#### Problem to solve
Say how many lines of the material below contain the word "linkedin", with no other words.

=== Begin Enclosure ===

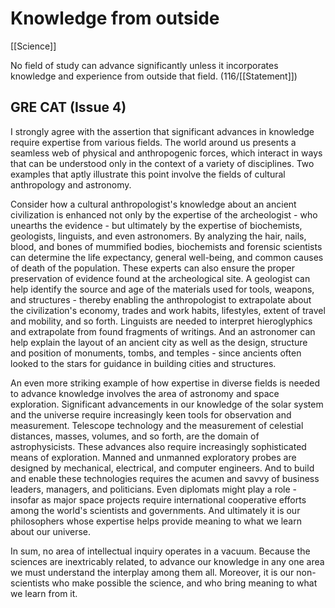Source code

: # Knowledge from outside

[[Science]]

No field of study can advance significantly unless it incorporates knowledge and experience from outside that field.
(116/[[Statement]])

## GRE CAT (Issue 4)

I strongly agree with the assertion that significant advances in knowledge require expertise from various fields.
The world around us presents a seamless web of physical and anthropogenic forces, which interact in ways that can be understood only in the context of a variety of disciplines.
Two examples that aptly illustrate this point involve the fields of cultural anthropology and astronomy.

Consider how a cultural anthropologist's knowledge about an ancient civilization is enhanced not only by the expertise of the archeologist - who unearths the evidence - but ultimately by the expertise of biochemists, geologists, linguists, and even astronomers.
By analyzing the hair, nails, blood, and bones of mummified bodies, biochemists and forensic scientists can determine the life expectancy, general well-being, and common causes of death of the population.
These experts can also ensure the proper preservation of evidence found at the archeological site.
A geologist can help identify the source and age of the materials used for tools, weapons, and structures - thereby enabling the anthropologist to extrapolate about the civilization's economy, trades and work habits, lifestyles, extent of travel and mobility, and so forth.
Linguists are needed to interpret hieroglyphics and extrapolate from found fragments of writings.
And an astronomer can help explain the layout of an ancient city as well as the design, structure and position of monuments, tombs, and temples - since ancients often looked to the stars for guidance in building cities and structures.

An even more striking example of how expertise in diverse fields is needed to advance knowledge involves the area of astronomy and space exploration.
Significant advancements in our knowledge of the solar system and the universe require increasingly keen tools for observation and measurement.
Telescope technology and the measurement of celestial distances, masses, volumes, and so forth, are the domain of astrophysicists.
These advances also require increasingly sophisticated means of exploration.
Manned and unmanned exploratory probes are designed by mechanical, electrical, and computer engineers.
And to build and enable these technologies requires the acumen and savvy of business leaders, managers, and politicians.
Even diplomats might play a role - insofar as major space projects require international cooperative efforts among the world's scientists and governments.
And ultimately it is our philosophers whose expertise helps provide meaning to what we learn about our universe.

In sum, no area of intellectual inquiry operates in a vacuum.
Because the sciences are inextricably related, to advance our knowledge in any one area we must understand the interplay among them all.
Moreover, it is our non-scientists who make possible the science, and who bring meaning to what we learn from it.

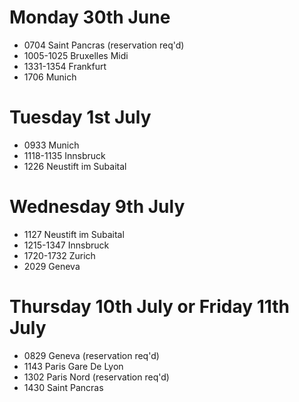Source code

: # Monday 30th June
* 0704 Saint Pancras (reservation req'd)
* 1005-1025 Bruxelles Midi
* 1331-1354 Frankfurt
* 1706 Munich

# Tuesday 1st July
* 0933 Munich
* 1118-1135 Innsbruck
* 1226 Neustift im Subaital

# Wednesday 9th July
* 1127 Neustift im Subaital
* 1215-1347 Innsbruck
* 1720-1732 Zurich
* 2029 Geneva

# Thursday 10th July or Friday 11th July
* 0829 Geneva (reservation req'd)
* 1143 Paris Gare De Lyon
* 1302 Paris Nord (reservation req'd)
* 1430 Saint Pancras
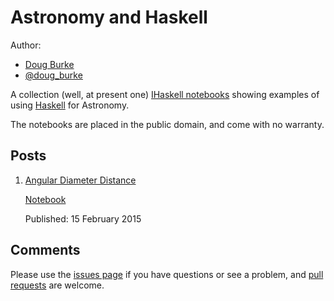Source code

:
# Astronomy and Haskell

Author:
 
 - [Doug Burke](https://plus.google.com/+DougBurke)
 - [@doug_burke](https://twitter.com/doug_burke)

A collection (well, at present one)
[IHaskell notebooks](http://gibiansky.github.io/IHaskell/)
showing examples of using 
[Haskell](https://www.haskell.org/)
for Astronomy.
 
The notebooks are placed in the public domain, and come with
no warranty.

## Posts

  1. [Angular Diameter Distance](http://htmlpreview.github.io/?https://raw.githubusercontent.com/DougBurke/astro-haskell/master/html/angular%20diameter%20distance.html)

     [Notebook](https://github.com/DougBurke/astro-haskell/blob/master/notebooks/angular%20diameter%20distance.ipynb)

     Published: 15 February 2015

## Comments

Please use the
[issues page](https://github.com/DougBurke/astro-haskell/issues)
if you have questions or see a problem, and 
[pull requests](https://github.com/DougBurke/astro-haskell/pulls)
are welcome.

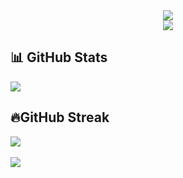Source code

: <div align="center">
<img src="https://readme-typing-svg.herokuapp.com?size=50&center=true&vCenter=true&width=800&height=100&lines=Namaste%20%F0%9F%99%8F%3BPranam%20%F0%9F%99%8F%3BKhamma%20Ghani%20%F0%9F%99%8F%3BVanakkam%20%F0%9F%99%8F%3BSat%20Sri%20Akaal%20%F0%9F%99%8F%3BAssalam%20Alaikum%20%F0%9F%99%8F%3B">
<br>
<img src="https://views.whatilearened.today/views/github/abhir9/abhir9.svg?cache=remove">
</div>

<div>
<h2 id="stats">📊 GitHub Stats</h2>
<img src="https://github-readme-stats.vercel.app/api?username=abhir9&show_icons=true&count_private=true">
<h2 id="streak">🔥GitHub Streak</h2>
<img src="https://github-readme-streak-stats.herokuapp.com/?user=krishdevdb">
</div>

<br>


<img align="center" src="https://activity-graph.herokuapp.com/graph?username=abhir9&hide_border=true&area=true&point=transparent">
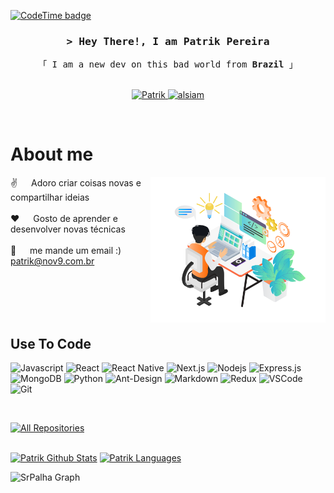 <!--
<h2 align="center">
  <img src="https://media.giphy.com/media/hvRJCLFzcasrR4ia7z/giphy.gif" width="28">
</h2>
-->


[![CodeTime badge](https://img.shields.io/endpoint?style=for-the-badge&color=red&url=https%3A%2F%2Fapi.codetime.dev%2Fshield%3Fid%3D20481%26project%3D%26in%3D23587200000)](https://codetime.dev)

<!-- Intro  -->
<h3 align="center">
        <samp>&gt; Hey There!, I am
                <b>Patrik Pereira</b>
        </samp>
</h3>


<p align="center"> 
  <samp>
    「 I am a new dev on this bad world from <b>Brazil</b> 」
    <br>
    <br>
  </samp>
</p>

<p align="center">
 </a>
 <a href="https://www.linkedin.com/in/patrik-pereira-3b760058/" target="_blank">
  <img src="https://img.shields.io/badge/LinkedIn-0077B5?style=for-the-badge&logo=linkedin&logoColor=white" alt="Patrik"/>
 </a>
 <a href="https://instagram.com/palha.exe" target="_blank">
  <img src="https://img.shields.io/badge/Instagram-fe4164?style=for-the-badge&logo=instagram&logoColor=white" alt="alsiam" />
  </a> 
</p>
<br />

<!-- About Section -->
 # About me
 
<p>
 <img align="right" width="280" src="/assets/programmer.png" alt="Coding" />
  
 ✌️ &emsp; Adoro criar coisas novas e compartilhar ideias <br/><br/>
 ❤️ &emsp; Gosto de aprender e desenvolver novas técnicas<br/><br/>
 📧 &emsp; me mande um email :) patrik@nov9.com.br<br/><br/>

</p>

<br/>
<br/>
<br/>

## Use To Code

![Javascript](https://img.shields.io/badge/Javascript-F0DB4F?style=for-the-badge&labelColor=black&logo=javascript&logoColor=F0DB4F)
![React](https://img.shields.io/badge/-React-61DBFB?style=for-the-badge&labelColor=black&logo=react&logoColor=61DBFB)
![React Native](https://img.shields.io/badge/React_Native-20232A?style=for-the-badge&logo=react&logoColor=61DAFB)
![Next.js](https://img.shields.io/badge/next.js-000000?style=for-the-badge&logo=nextdotjs&logoColor=white)
![Nodejs](https://img.shields.io/badge/Nodejs-3C873A?style=for-the-badge&labelColor=black&logo=node.js&logoColor=3C873A)
![Express.js](https://img.shields.io/badge/Express.js-000000?style=for-the-badge&logo=express&logoColor=white)
![MongoDB](https://img.shields.io/badge/MongoDB-4EA94B?style=for-the-badge&logo=mongodb&logoColor=white)
![Python](https://img.shields.io/badge/Python-3776AB?style=for-the-badge&logo=python&logoColor=yellow)
![Ant-Design](https://img.shields.io/badge/AntDesign-0170FE?style=for-the-badge&logo=antdesign&logoColor=white)
![Markdown](https://img.shields.io/badge/Markdown-000000?style=for-the-badge&logo=markdown&logoColor=white)
![Redux](https://img.shields.io/badge/Redux-593D88?style=for-the-badge&logo=redux&logoColor=white)
![VSCode](https://img.shields.io/badge/Visual_Studio-0078d7?style=for-the-badge&logo=visual%20studio&logoColor=white)
![Git](https://img.shields.io/badge/Git-F05032?style=for-the-badge&logo=git&logoColor=white)

<br>
<p align="left">
  <a href="https://github.com/srpalha?tab=repositories" target="_blank"><img alt="All Repositories" title="All Repositories" src="https://img.shields.io/badge/-All%20Repos-2962FF?style=for-the-badge&logo=koding&logoColor=white"/></a>
</p>
<br/>

<a> 
    <a href="https://github.com/srpalha"><img alt="Patrik Github Stats" src="https://denvercoder1-github-readme-stats.vercel.app/api?username=srpalha&show_icons=true&count_private=true&theme=react&border_color=7F3FBF&bg_color=0D1117&title_color=F85D7F&icon_color=F8D866" height="192px" width="49.5%"/></a>
  <a href="https://github.com/srpalha"><img alt="Patrik Languages" src="https://denvercoder1-github-readme-stats.vercel.app/api/top-langs/?username=srpalha&langs_count=8&layout=compact&theme=react&border_color=7F3FBF&bg_color=0D1117&title_color=F85D7F&icon_color=F8D866" height="192px" width="49.5%"/></a>
  <br/>
</a>


![SrPalha Graph](https://github-readme-activity-graph.vercel.app/graph?username=Patrik&custom_title=Sr%20Palha%20GitHub%20Activity%20Graph&bg_color=0D1117&color=7F3FBF&line=7F3FBF&point=7F3FBF&area_color=FFFFFF&title_color=FFFFFF&area=true)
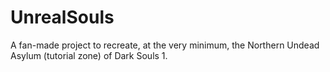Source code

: # UnrealSouls

A fan-made project to recreate, at the very minimum, the Northern Undead Asylum (tutorial zone) of Dark Souls 1.
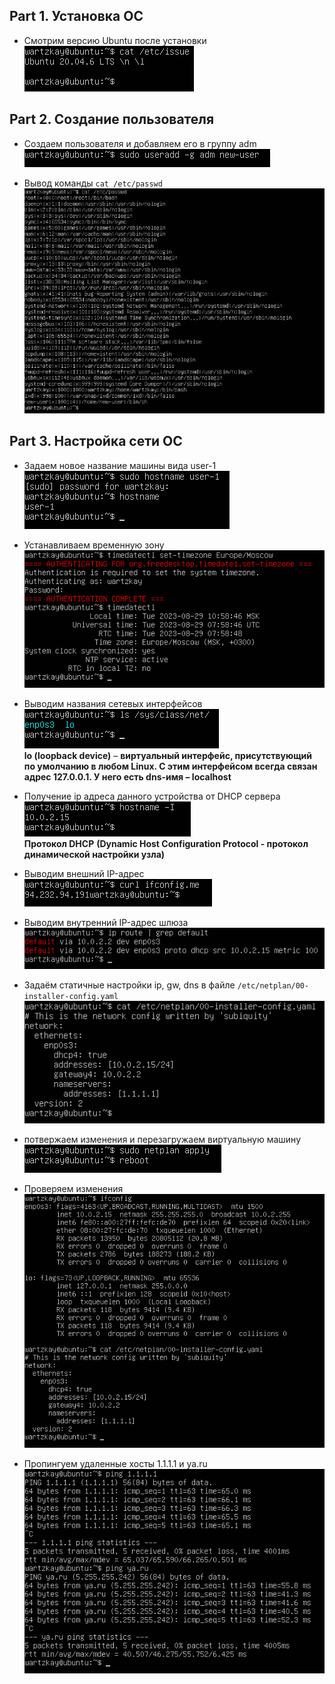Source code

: ## Part 1. Установка ОС

- Смотрим версию Ubuntu после установки \
![](images/task-1.1.png)

## Part 2. Создание пользователя

- Создаем пользователя и добавляем его в группу adm \
![](images/task-2.1.png)

- Вывод команды ``cat /etc/passwd`` \
![](images/task-2.2.png)

## Part 3. Настройка сети ОС

- Задаем новое название машины вида user-1 \
![](images/task-3.1.png)

- Устанавливаем временную зону \
![](images/task-3.2.png)

- Выводим названия сетевых интерфейсов \
![](images/task-3.3.png) \
**lo (loopback device)** – __виртуальный интерфейс, присутствующий по умолчанию в любом Linux. С этим интерфейсом всегда связан адрес 127.0.0.1. У него есть dns-имя – localhost__

- Получение ip адреса данного устройства от DHCP сервера \
![](images/task-3.4.png) \
**Протокол DHCP** __(Dynamic Host Configuration Protocol - протокол динамической настройки узла)__

- Выводим внешний IP-адрес \
![](images/task-3.5.png)

- Выводим внутренний IP-адрес шлюза \
![](images/task-3.6.png)

- Задаём статичные настройки ip, gw, dns в файле ``/etc/netplan/00-installer-config.yaml`` \
![](images/task-3.7.png)

- потвержаем изменения и перезагружаем виртуальную машину \
![](images/task-3.8.png)

- Проверяем изменения \
![](images/task-3.9.png)

- Пропингуем удаленные хосты 1.1.1.1 и ya.ru \
![](images/task-3.10.png)

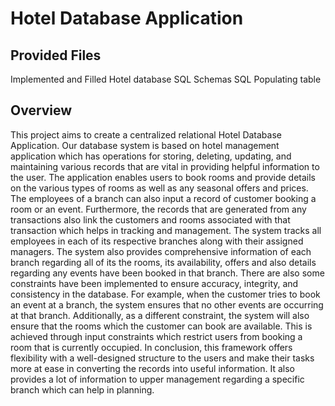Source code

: # Hotel Database Application

## Provided Files
Implemented and Filled Hotel database
SQL Schemas
SQL Populating table

## Overview
This project aims to create a centralized relational Hotel Database Application. Our database system is based on hotel management application which has operations for storing, deleting, updating, and maintaining various records that are vital in providing helpful information to the user. The application enables users to book rooms and provide details on the various types of rooms as well as any seasonal offers and prices. The employees of a branch can also input a record of customer booking a room or an event. Furthermore, the records that are generated from any transactions also link the customers and rooms associated with that transaction which helps in tracking and management.  The system tracks all employees in each of its respective branches along with their assigned managers. The system also provides comprehensive information of each branch regarding all of its the rooms, its availability, offers and also details regarding any events have been booked in that branch. There are also some constraints have been implemented to ensure accuracy, integrity, and consistency in the database. For example, when the customer tries to book an event at a branch, the system ensures that no other events are occurring at that branch. Additionally, as a different constraint, the system will also ensure that the rooms which the customer can book are available. This is achieved through input constraints which restrict users from booking a room that is currently occupied. In conclusion, this framework offers flexibility with a well-designed structure to the users and make their tasks more at ease in converting the records into useful information. It also provides a lot of information to upper management regarding a specific branch which can help in planning.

=== End Enclosure ===

#### Response to the exercise
2